Gunslinger Girl

Gunslinger Girl

2018 • 422 pages

Ratings5

Average rating3.4

15

This novel was one that I wanted to like. When I first saw this at my local Barnes and Noble, I was interested because I thought it was a YA book with a Western theme. Imagine that, a WESTERN! We don't see many of those in mainstream Adult books, let alone YA. And this seemed to have come at just the right time. We seemed to be in that transition phase, where YA can't really make up its mind as to the next trend. Dystopias have been out for a few years now, and fantasies with kings and queens seemed to run its course, with only a few big series still going strong. Now, I thought that the YA genre was looking for the next big thing. At first, it seemed to be space operas, since Carve the Mark debuted to strong sales, but the controversy surrounding that release may have scared that genre off the market. Then next seemed to be fairy tale retellings, but those just seemed to be fine...not bad, or good, just fine. There there was Superhero stories, with the new Renegades novel by Marissa Meyer, but I've just heard that to be okay. So when I saw this book by Lyndsay Ely, I was thinking that this could be the next big thing, or at least this book was taking a sincere whack at the genre for teens. Unfortunately, it pains me to say that for something of a title like Gunslinger Girl, this novel tends to miss more than it hits.

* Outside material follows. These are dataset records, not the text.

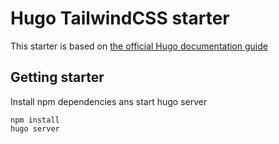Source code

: # Hugo TailwindCSS starter

This starter is based on [the official Hugo documentation guide](https://gohugo.io/functions/css/tailwindcss/)


## Getting starter

Install npm dependencies ans start hugo server

```
npm install
hugo server
```
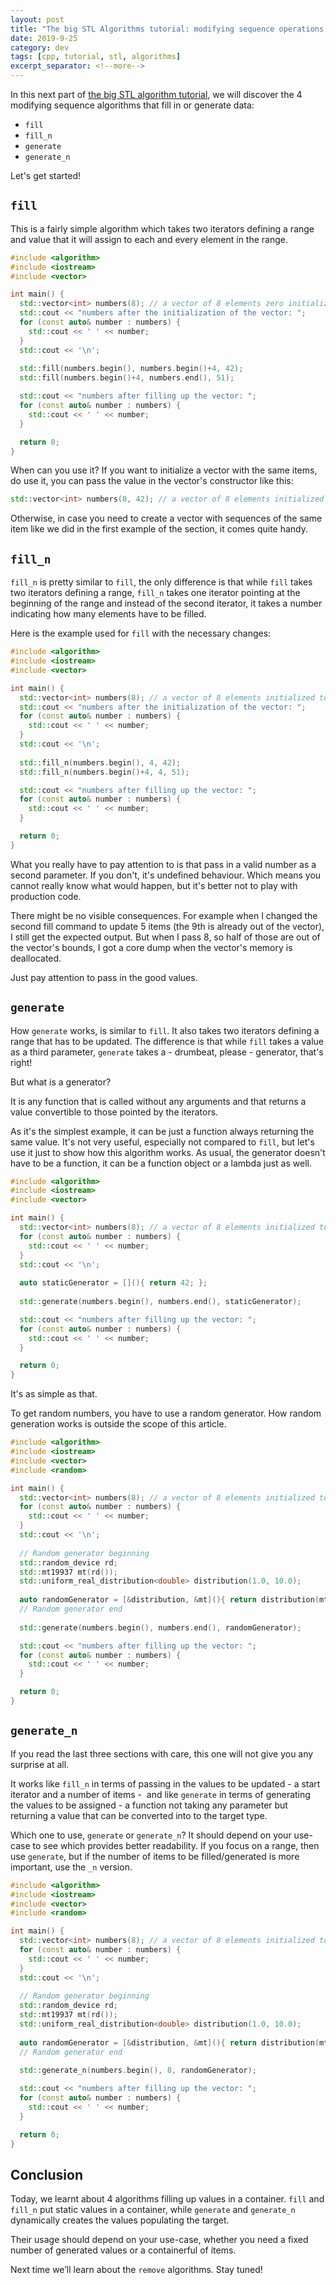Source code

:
 ```yaml
---
layout: post
title: "The big STL Algorithms tutorial: modifying sequence operations - fill and generate"
date: 2019-9-25
category: dev
tags: [cpp, tutorial, stl, algorithms]
excerpt_separator: <!--more-->
---
```

In this next part of [the big STL algorithm tutorial](http://sandordargo.com/blog/2019/01/30/stl-algos-intro), we will discover the 4 modifying sequence algorithms that fill in or generate data:
<!--more-->

* `fill`
* `fill_n`
* `generate`
* `generate_n`

Let's get started!

## `fill`

This is a fairly simple algorithm which takes two iterators defining a range and value that it will assign to each and every element in the range.

```cpp
#include <algorithm>
#include <iostream>
#include <vector>

int main() {
  std::vector<int> numbers(8); // a vector of 8 elements zero initialized
  std::cout << "numbers after the initialization of the vector: ";
  for (const auto& number : numbers) {
    std::cout << ' ' << number;
  }
  std::cout << '\n';
  
  std::fill(numbers.begin(), numbers.begin()+4, 42);
  std::fill(numbers.begin()+4, numbers.end(), 51); 

  std::cout << "numbers after filling up the vector: ";
  for (const auto& number : numbers) {
    std::cout << ' ' << number;
  }

  return 0;
}
```

When can you use it? If you want to initialize a vector with the same items, do use it, you can pass the value in the vector's constructor like this:

```cpp
std::vector<int> numbers(8, 42); // a vector of 8 elements initialized to 42
```

Otherwise, in case you need to create a vector with sequences of the same item like we did in the first example of the section, it comes quite handy.

## `fill_n`

`fill_n` is pretty similar to `fill`, the only difference is that while `fill` takes two iterators defining a range, `fill_n` takes one iterator pointing at the beginning of the range and instead of the second iterator, it takes a number indicating how many elements have to be filled.

Here is the example used for `fill` with the necessary changes:

```cpp
#include <algorithm>
#include <iostream>
#include <vector>

int main() {
  std::vector<int> numbers(8); // a vector of 8 elements initialized to 42
  std::cout << "numbers after the initialization of the vector: ";
  for (const auto& number : numbers) {
    std::cout << ' ' << number;
  }
  std::cout << '\n';
  
  std::fill_n(numbers.begin(), 4, 42);
  std::fill_n(numbers.begin()+4, 4, 51); 

  std::cout << "numbers after filling up the vector: ";
  for (const auto& number : numbers) {
    std::cout << ' ' << number;
  }

  return 0;
}
```

What you really have to pay attention to is that pass in a valid number as a second parameter. If you don't, it's undefined behaviour. Which means you cannot really know what would happen, but it's better not to play with production code.

There might be no visible consequences. For example when I changed the second fill command to update 5 items (the 9th is already out of the vector), I still get the expected output. But when I pass 8, so half of those are out of the vector's bounds, I got a core dump when the vector's memory is deallocated.

Just pay attention to pass in the good values.

## `generate`

How `generate` works, is similar to `fill`. It also takes two iterators defining a range that has to be updated. The difference is that while `fill` takes a value as a third parameter, `generate` takes a - drumbeat, please - generator, that's right!

But what is a generator?

It is any function that is called without any arguments and that returns a value convertible to those pointed by the iterators.

As it's the simplest example, it can be just a function always returning the same value. It's not very useful, especially not compared to `fill`, but let's use it just to show how this algorithm works. As usual, the generator doesn't have to be a function, it can be a function object or a lambda just as well.

```cpp
#include <algorithm>
#include <iostream>
#include <vector>

int main() {
  std::vector<int> numbers(8); // a vector of 8 elements initialized to 0
  for (const auto& number : numbers) {
    std::cout << ' ' << number;
  }
  std::cout << '\n';
  
  auto staticGenerator = [](){ return 42; };
  
  std::generate(numbers.begin(), numbers.end(), staticGenerator);

  std::cout << "numbers after filling up the vector: ";
  for (const auto& number : numbers) {
    std::cout << ' ' << number;
  }

  return 0;
}
```

It's as simple as that.

To get random numbers, you have to use a random generator. How random generation works is outside the scope of this article.

```cpp
#include <algorithm>
#include <iostream>
#include <vector>
#include <random>

int main() {
  std::vector<int> numbers(8); // a vector of 8 elements initialized to 0
  for (const auto& number : numbers) {
    std::cout << ' ' << number;
  }
  std::cout << '\n';
  
  // Random generator beginning
  std::random_device rd;
  std::mt19937 mt(rd());
  std::uniform_real_distribution<double> distribution(1.0, 10.0);
  
  auto randomGenerator = [&distribution, &mt](){ return distribution(mt); };
  // Random generator end
  
  std::generate(numbers.begin(), numbers.end(), randomGenerator);

  std::cout << "numbers after filling up the vector: ";
  for (const auto& number : numbers) {
    std::cout << ' ' << number;
  }

  return 0;
}
```

## `generate_n`

If you read the last three sections with care, this one will not give you any surprise at all.

It works like `fill_n` in terms of passing in the values to be updated - a start iterator and a number of items -  and like `generate` in terms of generating the values to be assigned - a function not taking any parameter but returning a value that can be converted into to the target type.

Which one to use, `generate` or `generate_n`? It should depend on your use-case to see which provides better readability. If you focus on a range, then use `generate`, but if the number of items to be filled/generated is more important, use the `_n` version.

```cpp
#include <algorithm>
#include <iostream>
#include <vector>
#include <random>

int main() {
  std::vector<int> numbers(8); // a vector of 8 elements initialized to 0
  for (const auto& number : numbers) {
    std::cout << ' ' << number;
  }
  std::cout << '\n';
  
  // Random generator beginning
  std::random_device rd;
  std::mt19937 mt(rd());
  std::uniform_real_distribution<double> distribution(1.0, 10.0);
  
  auto randomGenerator = [&distribution, &mt](){ return distribution(mt); };
  // Random generator end
  
  std::generate_n(numbers.begin(), 8, randomGenerator);

  std::cout << "numbers after filling up the vector: ";
  for (const auto& number : numbers) {
    std::cout << ' ' << number;
  }

  return 0;
}
```

## Conclusion

Today, we learnt about 4 algorithms filling up values in a container. `fill` and `fill_n` put static values in a container, while `generate` and `generate_n` dynamically creates the values populating the target.

Their usage should depend on your use-case, whether you need a fixed number of generated values or a containerful of items.

Next time we’ll learn about the `remove` algorithms. Stay tuned!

This novel begins with our main character Serendipity “Pity” Jones, growing up in a patricarcial commune, mirrored on the old west. She finds out that her abusive father and jerk brothers plan to send her off (aka sell) to another commune that needs women in order to facilitate a larger community. Not wanting to live life as a pregnant wife to a stranger, Pity and her friend Finn decide to leave carrying only the barest necessities which include some water, food, and Pity's two silver revolver's that she got from her mother, which Pity is very talented at using. Sadly, that talent doesn't help much when a group of bikers run in to them, and end up killing Fiinn, and wounding Pity. She is soon picked up by a group of people who are a leading circus act called the Theatre Vespertine, located in a lawless city called Cessation. Pity is taken under the wing of Max, a painter for the local theater whom she takes a shining to, and she soon wonders if she can make a life for herself on the stage, showing off her sharpshooting skills. But not everything is so simple, and soon the theaters leader Seliana asks Pity to do more than she feels comfortable with. Can Pity do what needs to be done to survive in the only home she has, or will she have to use her guns for more than just cheap theater tricks?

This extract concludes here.